Before we continue let’s call the points in the bitmap the input points for our transformation, and the points of the drawn and filled triangle the output points. We could call them Pn and Pn’, but I feel in1.x and out1.x are easier to distinguish than P1.x and P1’.x.
(mapping a complete bitmap, with the in points at the corner of the bitmap to arbitrary outpoints)
So although we only need to map rectangles (or rather right angled triangles) within the bitmap to arbitrary triangles, let us take a detour in which we map an arbitrary triangle from the source bitmap to an arbitrary drawn triangle filled with this bitmap data. In other words let us examine transforming one triangle into another triangle and derive more general cases from there. Although a bit more work, it provides us with a more powerful tool if we ever want to perform more complex texture mapping, so why not do it right away.
Arbitrary triangle mapping
(mapping an arbitrary triangle from a bitmap to an arbitrary triangle fill)
More precisely, given:
in1(x,y) => (a*in1.x + c*in1.y + tx, b*in1.x + d*in1.y + ty) => out1(x,y)
in2(x,y) => (a*in2.x + c*in2.y + tx, b*in2.x + d*in2.y + ty) => out2(x,y)
in3(x,y) => (a*in3.x + c*in3.y + tx, b*in3.x + d*in3.y + ty) => out3(x,y)
what are the values of a,b,c,d,tx and ty?
Let’s put this in a slightly different form yet again:
a*in1.x + c*in1.y + tx = out1.x
b*in1.x + d*in1.y + ty = out1.y
a*in2.x + c*in2.y + tx = out2.x
b*in2.x + d*in2.y + ty = out2.y
a*in3.x + c*in3.y + tx = out3.x
b*in3.x + d*in3.y + ty = out3.y
So given these equations, if we can solve these for a, b, c, d, tx and ty, we have found the matrix to map the in points to the out points.
Rewriting and sorting gives us:
tx = out1.x – a*in1.x – c*in1.y
tx = out2.x – a*in2.x – c*in2.y
tx = out3.x – a*in3.x – c*in3.y
ty = out1.y – b*in1.x – d*in1.y
ty = out2.y – b*in2.x – d*in2.y
ty = out3.y – b*in3.x – d*in3.y
We have now pairs we can compare.
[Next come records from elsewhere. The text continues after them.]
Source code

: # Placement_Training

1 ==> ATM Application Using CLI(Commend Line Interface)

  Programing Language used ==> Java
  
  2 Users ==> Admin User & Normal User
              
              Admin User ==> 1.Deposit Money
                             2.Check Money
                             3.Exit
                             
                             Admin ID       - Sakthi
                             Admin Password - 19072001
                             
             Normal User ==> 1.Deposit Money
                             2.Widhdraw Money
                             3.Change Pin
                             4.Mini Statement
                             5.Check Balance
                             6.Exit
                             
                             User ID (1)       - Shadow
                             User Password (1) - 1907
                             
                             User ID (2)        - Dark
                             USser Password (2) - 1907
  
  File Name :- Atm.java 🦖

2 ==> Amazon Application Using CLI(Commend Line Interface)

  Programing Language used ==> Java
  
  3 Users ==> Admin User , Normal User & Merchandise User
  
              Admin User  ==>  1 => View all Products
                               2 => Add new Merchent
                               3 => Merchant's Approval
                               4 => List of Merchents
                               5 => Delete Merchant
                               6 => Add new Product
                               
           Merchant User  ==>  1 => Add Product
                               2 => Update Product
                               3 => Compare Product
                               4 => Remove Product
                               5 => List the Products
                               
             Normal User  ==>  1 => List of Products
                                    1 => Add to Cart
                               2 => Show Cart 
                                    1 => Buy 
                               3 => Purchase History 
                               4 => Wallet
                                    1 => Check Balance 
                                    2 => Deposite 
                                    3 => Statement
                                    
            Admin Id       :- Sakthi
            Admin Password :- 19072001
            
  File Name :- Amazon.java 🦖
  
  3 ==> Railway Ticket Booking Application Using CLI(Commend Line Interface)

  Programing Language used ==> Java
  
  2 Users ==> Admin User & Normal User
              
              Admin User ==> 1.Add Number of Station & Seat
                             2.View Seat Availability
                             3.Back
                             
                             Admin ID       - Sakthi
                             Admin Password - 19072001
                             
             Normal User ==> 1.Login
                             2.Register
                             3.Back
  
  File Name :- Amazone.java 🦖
We can take any two pairs, but let’s take tx for the 12 pair first with => denoting ‘follows from’:
out1.x – a*in1.x – c*in1.y = out2.x – a*in2.x – c*in2.y =>
a*in2.x – a*in1.x = out2.x – out1.x + c*in1.y – c*in2.y =>
a = (out2.x – out1.x + c*(in1.y – in2.y)) / (in2.x – in1.x)
So now we’ve found a but we are not done yet, since a is defined in terms of c. Plugging a back into what we’ve got so far is not going to work since (and feel free to try this for yourself) we will end up with 0=0, which although undoubtedly true in this universe, isn’t very useful.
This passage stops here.